You need to know the correct technique.
This exercise technique has been shown by many scientific studies to be highly effective at burning fat.
The technique can be applied across the board as far as type of movement (e.g., walking, pedaling, stepping, running, hopping).
One of the studies that shows the effectiveness this fat burning approach was done by McMaster University researchers, as they demonstrated that just six minutes of intense exercise a week equates to 60 minutes of medium intensity exercise.
Find the setting of your preferred type of cardio equipment that requires you to push your hardest to maintain.
You should be able to maintain it for half a minute, after which you’re very exhausted. Find your settings for this: 30 seconds takes it all out of you.
NOTE: Treadmill users should NOT hold onto the machine other than to change the settings.
Once the settings are in place, KEEP YOUR HANDS OFF. If you can’t, you’re going too fast or the incline is too high.
Between each 30 second blast, you go easy for 2-4 minutes. Do 6-8 work intervals total. Then you’re finished.
The McMaster study examined peoplle who did these “sprint” exercises only three times per week.
The report said that in the study group, muscles had a substantial increase in citrate synthase, which is an enzyme suggestive of the muscle cells’ ability to use oxygen: fat burning.
Lack of time to exercise for very busy people, then, no longer holds water.
McMaster University conducted another study that shows a busy person with no time to exercise will actually get more bang out of their buck with “sprint” training, also known as high intensity interval training or burst exercise.
This other study, however, reveals that interval training need not be your absolute maximum effort in order to still be very effective.
Study author Professor Martin Gibala explained in the paper, “Doing 10 one-minute sprints on a standard stationary bike with about one minute of rest in between, three times a week, works as well at improving muscle as many hours of conventional long-term biking less strenuously.”

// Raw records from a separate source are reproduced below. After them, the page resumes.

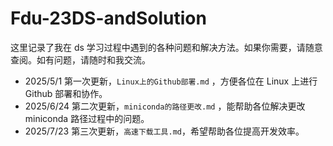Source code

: # Fdu-23DS-andSolution
这里记录了我在 ds 学习过程中遇到的各种问题和解决方法。如果你需要，请随意查阅。如有问题，请随时和我交流。

- 2025/5/1 第一次更新，`Linux上的Github部署.md` ，方便各位在 Linux 上进行 Github 部署和协作。
- 2025/6/24 第二次更新，`miniconda的路径更改.md` ，能帮助各位解决更改 miniconda 路径过程中的问题。
- 2025/7/23 第三次更新，`高速下载工具.md`，希望帮助各位提高开发效率。
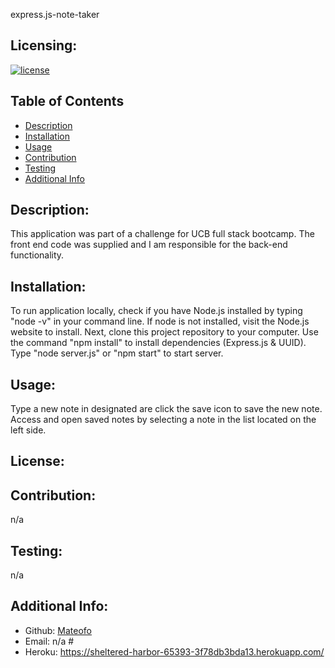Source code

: express.js-note-taker

  ## Licensing:
  [![license](https://img.shields.io/badge/license--blue)](https://shields.io)

  ## Table of Contents 
  - [Description](#description)
  - [Installation](#installation)
  - [Usage](#usage)
  - [Contribution](#contribution)
  - [Testing](#testing)
  - [Additional Info](#additional-info)

  ## Description:
  This application was part of a challenge for UCB full stack bootcamp. The front end code was supplied and I am responsible for the back-end functionality.

  ## Installation:
  To run application locally, check if you have Node.js installed by typing "node -v" in your command line. If node is not installed, visit the Node.js website to install. Next, clone this project repository to your computer. Use the command "npm install" to install dependencies (Express.js & UUID). Type "node server.js" or "npm start" to start server.

  ## Usage:
  Type a new note in designated are click the save icon to save the new note. Access and open saved notes by selecting a note in the list located on the left side.

  ## License:
  

  ## Contribution:
  n/a

  ## Testing:
  n/a

  ## Additional Info:
  - Github: [Mateofo](https://github.com/Mateofo)
  - Email: n/a # 
  - Heroku: https://sheltered-harbor-65393-3f78db3bda13.herokuapp.com/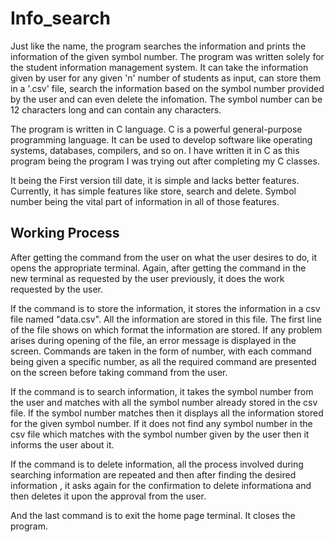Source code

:# Info_search

Just like the name, the program searches the information and prints the information of the given symbol number. The program was written solely for the student information management system. It can take the information given by user for any given 'n' number of students as input, can store them in a '.csv' file, search the information based on the symbol number provided by the user and can even delete the infomation. The symbol number can be 12 characters long and can contain any characters. 

The program is written in C language. C is a powerful general-purpose programming language. It can be used to develop software like operating systems, databases, compilers, and so on. I have written it in C as this program being the program I was trying out after completing my C classes.

It being the First version till date, it is simple and lacks better features. Currently, it has simple features like store, search and delete. Symbol number being the vital part of information in all of those features.

## Working Process

After getting the command from the user on what the user desires to do, it opens the appropriate terminal. Again, after getting the command in the new terminal as requested by the user previously, it does the work requested by the user. 

If the command is to store the information, it stores the information in a csv file named "data.csv". All the information are stored in this file. The first line of the file shows on which format the information are stored. If any problem arises during opening of the file, an error message is displayed in the screen. Commands are taken in the form of number, with each command being given a specific number, as all the required command are presented on the screen before taking command from the user. 

If the command is to search information, it takes the symbol number from the user and matches with all the symbol number already stored in the csv file. If the symbol number matches then it displays all the information stored for the given symbol number. If it does not find any symbol number in the csv file which matches with the symbol number given by the user then it informs the user about it.

If the command is to delete information, all the process involved during searching information are repeated and then after finding the desired information , it asks again for the confirmation to delete informationa and then deletes it upon the approval from the user.

And the last command is to exit the home page terminal. It closes the program.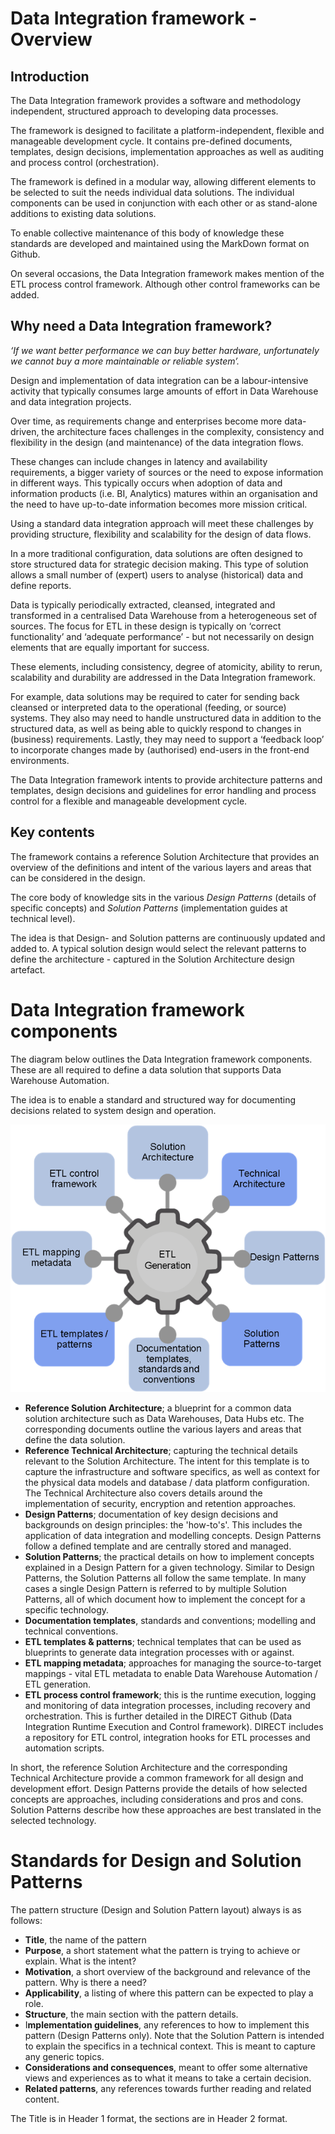 # Data Integration framework - Overview
## Introduction

The Data Integration framework provides a software and methodology independent, structured approach to developing data processes. 

The framework is designed to facilitate a platform-independent, flexible and manageable development cycle. It contains pre-defined documents, templates, design decisions, implementation approaches as well as auditing and process control (orchestration).

The framework is defined in a modular way, allowing different elements to be selected to suit the needs individual data solutions. The individual components can be used in conjunction with each other or as stand-alone additions to existing data solutions.

To enable collective maintenance of this body of knowledge these standards are developed and maintained using the MarkDown format on Github.

On several occasions, the Data Integration framework makes mention of the ETL process control framework. Although other control frameworks  can be added.

## Why need a Data Integration framework?

*‘If we want better performance we can buy better hardware, unfortunately we cannot buy a more maintainable or reliable system’.*

Design and implementation of data integration can be a labour-intensive activity that typically consumes large amounts of effort in Data Warehouse and data integration projects. 

Over time, as requirements change and enterprises become more data-driven, the architecture faces challenges in the complexity, consistency and flexibility in the design (and maintenance) of the data integration flows. 

These changes can include changes in latency and availability requirements, a bigger variety of sources or the need to expose information in different ways. This typically occurs when adoption of data and information products (i.e. BI, Analytics) matures within an organisation and the need to have up-to-date information becomes more mission critical.

Using a standard data integration approach will meet these challenges by providing structure, flexibility and scalability for the design of data flows.

In a more traditional configuration, data solutions are often designed to store structured data for strategic decision making. This type of solution allows a small number of (expert) users to analyse (historical) data and define reports. 

Data is typically periodically extracted, cleansed, integrated and transformed in a centralised Data Warehouse from a heterogeneous set of sources. The focus for ETL in these design is typically on ‘correct functionality’ and ‘adequate performance’ - but not necessarily on design elements that are equally important for success. 

These elements, including consistency, degree of atomicity, ability to rerun, scalability and durability are addressed in the Data Integration framework. 

For example, data solutions may be required to cater for sending back cleansed or interpreted data to the operational (feeding, or source) systems. They also may need to handle unstructured data in addition to the structured data, as well as being able to quickly respond to changes in (business) requirements. Lastly, they may need to support a ‘feedback loop’ to incorporate changes made by (authorised) end-users in the front-end environments. 

The Data Integration framework intents to provide architecture patterns and templates, design decisions and guidelines for error handling and process control for a flexible and manageable development cycle.

## Key contents

The framework contains a reference Solution Architecture that provides an overview of the definitions and intent of the various layers and areas that can be considered in the design.

The core body of knowledge sits in the various *Design Patterns* (details of specific concepts) and *Solution Patterns* (implementation guides at technical level). 

The idea is that Design- and Solution patterns are continuously updated and added to. A typical solution design would select the relevant patterns to define the architecture - captured in the Solution Architecture design artefact.

# Data Integration framework components

The diagram below outlines the Data Integration framework components. These are all required to define a data solution that supports Data Warehouse Automation. 

The idea is to enable a standard and structured way for documenting decisions related to system design and operation.

 ![1547519339316](./Images/5C1547519339316.png)

   

- **Reference Solution Architecture**; a blueprint for a common data solution architecture such as Data Warehouses, Data Hubs etc. The corresponding documents outline the various layers and areas that define the data solution.
- **Reference Technical Architecture**; capturing the technical details relevant to the Solution Architecture. The intent for this template is to capture the infrastructure and software specifics, as well as context for the physical data models and database / data platform configuration. The Technical Architecture also covers details around the implementation of security, encryption and retention approaches.
- **Design Patterns**; documentation of key design decisions and backgrounds on design principles: the 'how-to's'. This includes the application of data integration and modelling concepts. Design Patterns follow a defined template and are centrally stored and managed.
- **Solution Patterns**; the practical details on how to implement concepts explained in a Design Pattern for a given technology. Similar to Design Patterns, the Solution Patterns all follow the same template. In many cases a single Design Pattern is referred to by multiple Solution Patterns, all of which document how to implement the concept for a specific technology.
- **Documentation templates**, standards and conventions; modelling and technical conventions.
- **ETL templates & patterns**; technical templates that can be used as blueprints to generate data integration processes with or against.
- **ETL mapping metadata**; approaches for managing the source-to-target mappings - vital ETL metadata to enable Data Warehouse Automation / ETL generation.
- **ETL process control framework**; this is the runtime execution, logging and monitoring of data integration processes, including recovery and orchestration. This is further detailed in the DIRECT Github (Data Integration Runtime Execution and Control framework). DIRECT includes a repository for ETL control, integration hooks for ETL processes and automation scripts.

In short, the reference Solution Architecture and the corresponding Technical Architecture provide a common framework for all design and development effort. Design Patterns provide the details of how selected concepts are approaches, including considerations and pros and cons. Solution Patterns describe how these approaches are best translated in the selected technology.  

# Standards for Design and Solution Patterns

The pattern structure (Design and Solution Pattern layout) always is as follows:

* **Title**, the name of the pattern
* **Purpose**, a short statement what the pattern is trying to achieve or explain. What is the intent?
* **Motivation**, a short overview of the background and relevance of the pattern. Why is there a need?
* **Applicability**, a listing of where this pattern can be expected to play a role.
* **Structure**, the main section with the pattern details.
* I**mplementation guidelines**, any references to how to implement this pattern (Design Patterns only). Note that the Solution Pattern is intended to explain the specifics in a technical context. This is meant to capture any generic topics.  
* **Considerations and consequences**, meant to offer some alternative views and experiences as to what it means to take a certain decision.
* **Related patterns**, any references towards further reading and related content.

The Title is in Header 1 format, the sections are in Header 2 format.
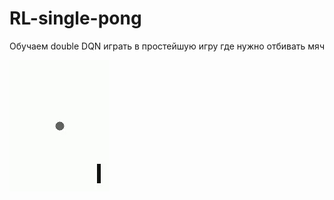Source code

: # RL-single-pong
Обучаем double DQN играть в простейшую игру где нужно отбивать мяч

![](/Images/game.gif)
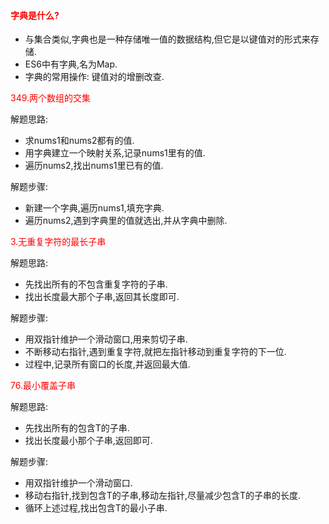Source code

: #### **<font color=red>字典是什么?</font>**

+ 与集合类似,字典也是一种存储唯一值的数据结构,但它是以键值对的形式来存储.
+ ES6中有字典,名为Map.
+ 字典的常用操作: 键值对的增删改查.

<font color=red>349.两个数组的交集</font>

解题思路:

+ 求nums1和nums2都有的值.
+ 用字典建立一个映射关系,记录nums1里有的值.
+ 遍历nums2,找出nums1里已有的值.

解题步骤:

+ 新建一个字典,遍历nums1,填充字典.
+ 遍历nums2,遇到字典里的值就选出,并从字典中删除.

<font color=red>3.无重复字符的最长子串</font>

解题思路:

+ 先找出所有的不包含重复字符的子串.
+ 找出长度最大那个子串,返回其长度即可.

解题步骤:

+ 用双指针维护一个滑动窗口,用来剪切子串.
+ 不断移动右指针,遇到重复字符,就把左指针移动到重复字符的下一位.
+ 过程中,记录所有窗口的长度,并返回最大值.

<font color=red>76.最小覆盖子串</font>

解题思路:

+ 先找出所有的包含T的子串.
+ 找出长度最小那个子串,返回即可.

解题步骤:

+ 用双指针维护一个滑动窗口.
+ 移动右指针,找到包含T的子串,移动左指针,尽量减少包含T的子串的长度.
+ 循环上述过程,找出包含T的最小子串.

The less-than “all out” effort is ideal for those busy women and men who are new to exercise, are older or have an injury to work around.
Gabala, et al, has demonstrated that these brief spurts of high exertion are just as effective at also cutting one’s risk of diabetes, strokes and even heart attacks.
In fact, to obtain the same results from traditional exercise, the busy individual would have to invest over 10 hours of medium-level bicycling over a 14 day period!
When I was a personal trainer I’d inform my time-crunched clients that the fat burning effects are incited by the increased release of human growth hormone and testosterone during the periods of high intensity.
These hormones are natural fat burners, and long duration cardio does not trigger higher release of these hormones.
With intensity interval training, in which you are pedaling or walking or jogging at work-effort for anywhere from a total of three to 10 minutes, more fat will be burned — much more — than if you did an hour of “slow” or steady state cardio!
Do the math: How much time does the busy indiviual need to perform six, 30-second intense bursts, including the several minutes’ rest in between?